───── Record excerpts
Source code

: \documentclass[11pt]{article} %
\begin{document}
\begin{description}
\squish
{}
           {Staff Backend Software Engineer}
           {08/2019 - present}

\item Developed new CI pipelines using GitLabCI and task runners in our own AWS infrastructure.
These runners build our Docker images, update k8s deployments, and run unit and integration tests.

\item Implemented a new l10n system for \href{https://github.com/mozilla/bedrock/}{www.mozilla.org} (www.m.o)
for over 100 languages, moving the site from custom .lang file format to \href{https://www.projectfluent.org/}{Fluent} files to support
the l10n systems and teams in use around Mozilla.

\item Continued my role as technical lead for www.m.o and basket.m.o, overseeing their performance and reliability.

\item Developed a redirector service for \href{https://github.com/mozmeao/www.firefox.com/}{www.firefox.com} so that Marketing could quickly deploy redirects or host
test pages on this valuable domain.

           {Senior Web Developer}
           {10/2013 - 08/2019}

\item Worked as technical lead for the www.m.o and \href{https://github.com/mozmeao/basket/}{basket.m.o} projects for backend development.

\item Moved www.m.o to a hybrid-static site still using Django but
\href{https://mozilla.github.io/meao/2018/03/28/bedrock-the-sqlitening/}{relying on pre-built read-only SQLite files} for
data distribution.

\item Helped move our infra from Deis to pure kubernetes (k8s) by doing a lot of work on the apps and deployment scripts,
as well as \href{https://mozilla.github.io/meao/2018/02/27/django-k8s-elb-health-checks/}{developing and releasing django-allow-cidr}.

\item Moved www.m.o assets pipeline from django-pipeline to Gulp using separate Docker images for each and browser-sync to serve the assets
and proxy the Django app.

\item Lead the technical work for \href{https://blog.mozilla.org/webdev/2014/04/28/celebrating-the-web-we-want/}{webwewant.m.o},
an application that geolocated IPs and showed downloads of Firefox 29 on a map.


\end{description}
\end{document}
──────────
───── Record excerpts
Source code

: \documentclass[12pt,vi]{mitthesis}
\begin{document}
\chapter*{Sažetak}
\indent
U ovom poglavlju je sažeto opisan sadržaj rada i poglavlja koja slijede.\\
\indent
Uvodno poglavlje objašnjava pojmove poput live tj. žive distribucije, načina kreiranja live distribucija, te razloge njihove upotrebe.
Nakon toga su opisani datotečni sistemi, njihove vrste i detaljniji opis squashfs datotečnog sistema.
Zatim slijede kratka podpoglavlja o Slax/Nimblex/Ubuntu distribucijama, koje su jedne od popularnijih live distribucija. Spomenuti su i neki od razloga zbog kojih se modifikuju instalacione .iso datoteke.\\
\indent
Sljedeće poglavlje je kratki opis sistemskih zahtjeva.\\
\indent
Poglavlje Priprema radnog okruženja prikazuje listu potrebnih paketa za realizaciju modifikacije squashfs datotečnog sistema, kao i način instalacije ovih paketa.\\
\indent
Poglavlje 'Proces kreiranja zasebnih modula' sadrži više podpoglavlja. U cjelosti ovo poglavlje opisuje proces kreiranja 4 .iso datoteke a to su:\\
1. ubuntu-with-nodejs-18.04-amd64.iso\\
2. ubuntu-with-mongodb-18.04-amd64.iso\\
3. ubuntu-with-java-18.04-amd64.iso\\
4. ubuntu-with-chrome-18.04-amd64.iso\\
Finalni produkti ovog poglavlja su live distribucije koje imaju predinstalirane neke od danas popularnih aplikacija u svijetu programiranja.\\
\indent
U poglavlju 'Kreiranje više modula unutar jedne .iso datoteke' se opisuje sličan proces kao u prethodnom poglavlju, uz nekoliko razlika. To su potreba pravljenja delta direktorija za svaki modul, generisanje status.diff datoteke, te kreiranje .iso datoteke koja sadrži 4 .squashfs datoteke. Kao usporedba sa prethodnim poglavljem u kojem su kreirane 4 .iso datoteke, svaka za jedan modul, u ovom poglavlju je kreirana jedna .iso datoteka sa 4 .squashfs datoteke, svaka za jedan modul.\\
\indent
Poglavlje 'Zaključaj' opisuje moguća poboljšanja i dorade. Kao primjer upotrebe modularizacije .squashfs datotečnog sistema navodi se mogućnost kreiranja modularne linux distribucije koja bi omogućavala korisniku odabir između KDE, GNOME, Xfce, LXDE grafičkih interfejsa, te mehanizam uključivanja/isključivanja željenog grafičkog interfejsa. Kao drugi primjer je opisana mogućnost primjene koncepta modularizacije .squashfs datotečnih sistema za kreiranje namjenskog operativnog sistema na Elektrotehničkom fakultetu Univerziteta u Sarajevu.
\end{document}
──────────
───── Record excerpts
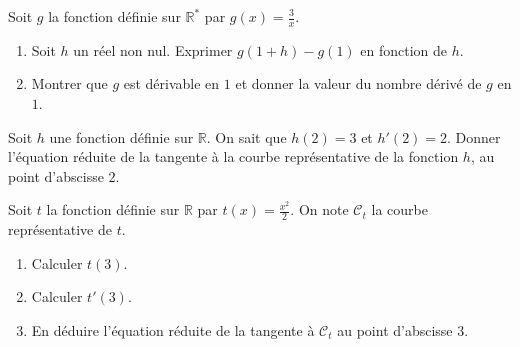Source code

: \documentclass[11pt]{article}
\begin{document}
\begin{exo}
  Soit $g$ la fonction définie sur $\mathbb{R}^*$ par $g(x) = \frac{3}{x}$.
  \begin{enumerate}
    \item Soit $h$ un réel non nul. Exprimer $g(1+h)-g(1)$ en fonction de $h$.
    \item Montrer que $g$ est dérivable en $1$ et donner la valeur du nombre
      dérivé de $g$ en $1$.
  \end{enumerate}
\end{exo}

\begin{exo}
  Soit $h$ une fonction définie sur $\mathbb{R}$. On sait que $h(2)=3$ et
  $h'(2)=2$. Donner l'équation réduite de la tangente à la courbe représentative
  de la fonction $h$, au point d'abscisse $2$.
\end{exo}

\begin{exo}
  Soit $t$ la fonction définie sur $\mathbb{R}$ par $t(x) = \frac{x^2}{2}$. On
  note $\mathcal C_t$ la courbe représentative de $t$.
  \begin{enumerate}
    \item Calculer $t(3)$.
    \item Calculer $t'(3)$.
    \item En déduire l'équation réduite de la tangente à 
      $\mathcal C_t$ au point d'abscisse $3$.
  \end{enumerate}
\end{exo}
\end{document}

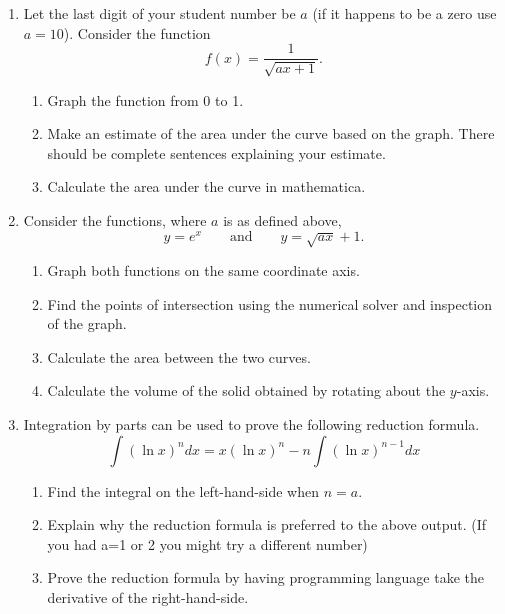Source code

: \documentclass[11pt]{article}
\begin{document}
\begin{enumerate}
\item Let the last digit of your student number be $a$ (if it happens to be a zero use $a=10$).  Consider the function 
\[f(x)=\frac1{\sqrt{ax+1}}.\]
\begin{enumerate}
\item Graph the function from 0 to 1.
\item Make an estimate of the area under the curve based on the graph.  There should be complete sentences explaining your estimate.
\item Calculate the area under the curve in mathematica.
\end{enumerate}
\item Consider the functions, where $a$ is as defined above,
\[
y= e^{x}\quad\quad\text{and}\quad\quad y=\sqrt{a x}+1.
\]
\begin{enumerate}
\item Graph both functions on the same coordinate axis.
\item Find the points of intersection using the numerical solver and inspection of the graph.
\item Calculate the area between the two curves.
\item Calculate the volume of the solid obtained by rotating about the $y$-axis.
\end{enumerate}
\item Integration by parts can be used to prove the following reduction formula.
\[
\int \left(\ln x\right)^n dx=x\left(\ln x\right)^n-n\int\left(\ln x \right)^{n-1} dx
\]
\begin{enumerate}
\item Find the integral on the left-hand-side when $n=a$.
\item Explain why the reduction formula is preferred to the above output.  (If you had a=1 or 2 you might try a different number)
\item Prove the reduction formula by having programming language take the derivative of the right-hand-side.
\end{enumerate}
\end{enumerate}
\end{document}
──────────
-- Your objective --
Taking the records above as input, show every line in which the word "više" is present.

-- Solution below --
Poglavlje 'Proces kreiranja zasebnih modula' sadrži više podpoglavlja. U cjelosti ovo poglavlje opisuje proces kreiranja 4 .iso datoteke a to su:\\
U poglavlju 'Kreiranje više modula unutar jedne .iso datoteke' se opisuje sličan proces kao u prethodnom poglavlju, uz nekoliko razlika. To su potreba pravljenja delta direktorija za svaki modul, generisanje status.diff datoteke, te kreiranje .iso datoteke koja sadrži 4 .squashfs datoteke. Kao usporedba sa prethodnim poglavljem u kojem su kreirane 4 .iso datoteke, svaka za jedan modul, u ovom poglavlju je kreirana jedna .iso datoteka sa 4 .squashfs datoteke, svaka za jedan modul.\\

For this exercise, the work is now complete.